Since making their mark with The Fall of Math almost a decade ago, 65daysofstatic‘s strongest suit has been their uncanny ability to constantly surprise their audience. Fans of their first record might, in places, have struggled to identify 2010′s We Were Exploding Anyway as the work of the same band; a collaboration with The Cure‘s Robert Smith and the ten-minute, dance-infused closer, ‘Tiger Girl’, were signs of the Sheffield outfit becoming increasingly detached from the math rock sound that defined their early efforts. Their latest, Wild Light, arrives more than three years since their last, unless you count (and you should) the original score for Silent Running that’s been occupying their attention in the interim.
Attempts to second guess which sonic route 65 might choose to go down next have long since been proven naive in the extreme – you’d have a better chance of correctly predicting the lottery numbers – but their obvious interest in dance beats and tracked drums on Exploding at least hinted at a further departure from the guitar being on the cards. Appropriately, opener ‘Heat Death Infinity Splitter’ begins with a sampled female voice telling us “no one knows what is happening”; what comes next is a slow, purposeful, hypnotic buildup of synths, soon backed by electronic drums. You wait for the descent into frenetic electronic beats in the style of Exploding cuts ‘Weak4′ and ‘Go Complex’, but it doesn’t come. It’s a slow-burning introduction that represents Wild Light in a nutshell; 65 have lost none of their appetite for noise, but they have learned the value of restraint.
The band have clearly chosen to move away from fast and furious tempos on this record – none of its eight tracks zip past at quite the pace that much of Exploding did – but the decision to put the brakes on has allowed them to study sonic textures in more detail. The exploration into programming and electronics continues, but the focus on dance is gone; instead, ‘Prisms’ flits between glitchy synths and shimmering guitars, whilst ‘Blackspots’ appears to incorporate both live and electronic percussion and suggests that there’s room for the 65 of new and old to coexist.

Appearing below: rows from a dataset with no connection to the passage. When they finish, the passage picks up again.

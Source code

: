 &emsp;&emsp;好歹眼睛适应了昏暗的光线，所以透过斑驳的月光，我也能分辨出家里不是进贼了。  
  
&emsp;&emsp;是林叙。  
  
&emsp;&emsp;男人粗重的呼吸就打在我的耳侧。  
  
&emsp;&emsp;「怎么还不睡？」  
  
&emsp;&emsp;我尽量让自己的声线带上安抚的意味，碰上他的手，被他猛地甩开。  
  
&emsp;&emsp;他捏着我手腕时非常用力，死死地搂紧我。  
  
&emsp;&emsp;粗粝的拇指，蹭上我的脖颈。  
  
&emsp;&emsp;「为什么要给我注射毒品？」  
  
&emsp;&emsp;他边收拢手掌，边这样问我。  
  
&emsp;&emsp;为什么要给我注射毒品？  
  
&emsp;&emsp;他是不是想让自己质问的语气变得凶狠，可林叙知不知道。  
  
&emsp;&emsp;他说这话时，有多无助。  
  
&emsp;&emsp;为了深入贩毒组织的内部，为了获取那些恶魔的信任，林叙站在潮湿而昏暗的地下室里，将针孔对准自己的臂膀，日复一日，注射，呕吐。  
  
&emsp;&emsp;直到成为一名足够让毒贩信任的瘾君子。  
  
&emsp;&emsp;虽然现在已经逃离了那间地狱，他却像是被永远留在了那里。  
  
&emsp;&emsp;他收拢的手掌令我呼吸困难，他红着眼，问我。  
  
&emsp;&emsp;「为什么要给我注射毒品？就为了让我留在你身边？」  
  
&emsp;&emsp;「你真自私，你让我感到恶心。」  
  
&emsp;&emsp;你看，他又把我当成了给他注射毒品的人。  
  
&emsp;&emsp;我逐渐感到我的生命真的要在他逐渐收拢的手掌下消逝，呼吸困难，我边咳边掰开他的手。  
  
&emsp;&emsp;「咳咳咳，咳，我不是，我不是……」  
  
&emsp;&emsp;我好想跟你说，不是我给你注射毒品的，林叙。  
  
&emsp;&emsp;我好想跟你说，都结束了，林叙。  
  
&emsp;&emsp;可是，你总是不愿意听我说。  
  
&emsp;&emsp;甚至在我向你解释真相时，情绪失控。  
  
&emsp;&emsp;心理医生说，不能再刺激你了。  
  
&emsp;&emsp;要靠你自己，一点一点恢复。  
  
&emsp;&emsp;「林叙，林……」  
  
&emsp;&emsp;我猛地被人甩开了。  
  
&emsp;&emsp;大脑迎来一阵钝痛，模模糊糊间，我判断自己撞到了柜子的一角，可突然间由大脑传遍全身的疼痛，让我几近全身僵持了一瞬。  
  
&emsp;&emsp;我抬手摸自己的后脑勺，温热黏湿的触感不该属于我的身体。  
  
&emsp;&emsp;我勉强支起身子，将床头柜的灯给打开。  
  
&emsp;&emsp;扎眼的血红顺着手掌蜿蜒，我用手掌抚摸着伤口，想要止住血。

There’s space, too, for the band to expand upon loud-quiet dynamics more than ever before; ‘The Undertow’ has more than just a touch of Mogwai about it, and the piano-driven move from relative serenity to a sonic chasm of swirling synth noise towards the song’s climax is thrilling. ‘Unmake the Wild Light’, on the other hand, sees a more gradual progression into a guitar-driven cacophony; it harks back, along with ‘Taipei’, to The Fall of Math, leaning more heavily on live instrumentation than the rest of the record. ‘Sleepwalk City’ is the album’s centrepiece, and presumably deliberately; the focus of experimental live shows at Sheffield’s Tramlines festival back in July, it’s a seven-minute distillation of the ideas explored on Wild Light. De facto frontman Paul Wolinski has described it as “the noise equivalent of screaming into the abyss”, and indeed its second half in particular is positively apocalyptic; an unsettling wall of noise that serves as compelling evidence that post-rock, when done properly, can prove emotionally evocative without the need for even a single lyric.
It’s probably fair to say that Wild Light is a more reserved effort than its predecessor, but on reflection, it’s Exploding that – although excellent – is beginning to look like the sonic anomaly in the catalogue. A return to the more balanced approach of earlier records hardly likely to alienate the hardcore, but you wonder if said reversion indicates an acknowledgement by the band that the opportunity to crossover beyond their own cult fanbase might have passed them by at this point. Not that it in any way suggests regression, though; closer ‘Safe Passage’ is no match for past counterparts ‘Aren’t We All Running?’ and ‘Radio Protector’, but Wild Light as a whole represents the band’s most ambitious work to date; it’s a meticulously crafted and admirably complex record from a band that are constantly thrilling in their unpredictability.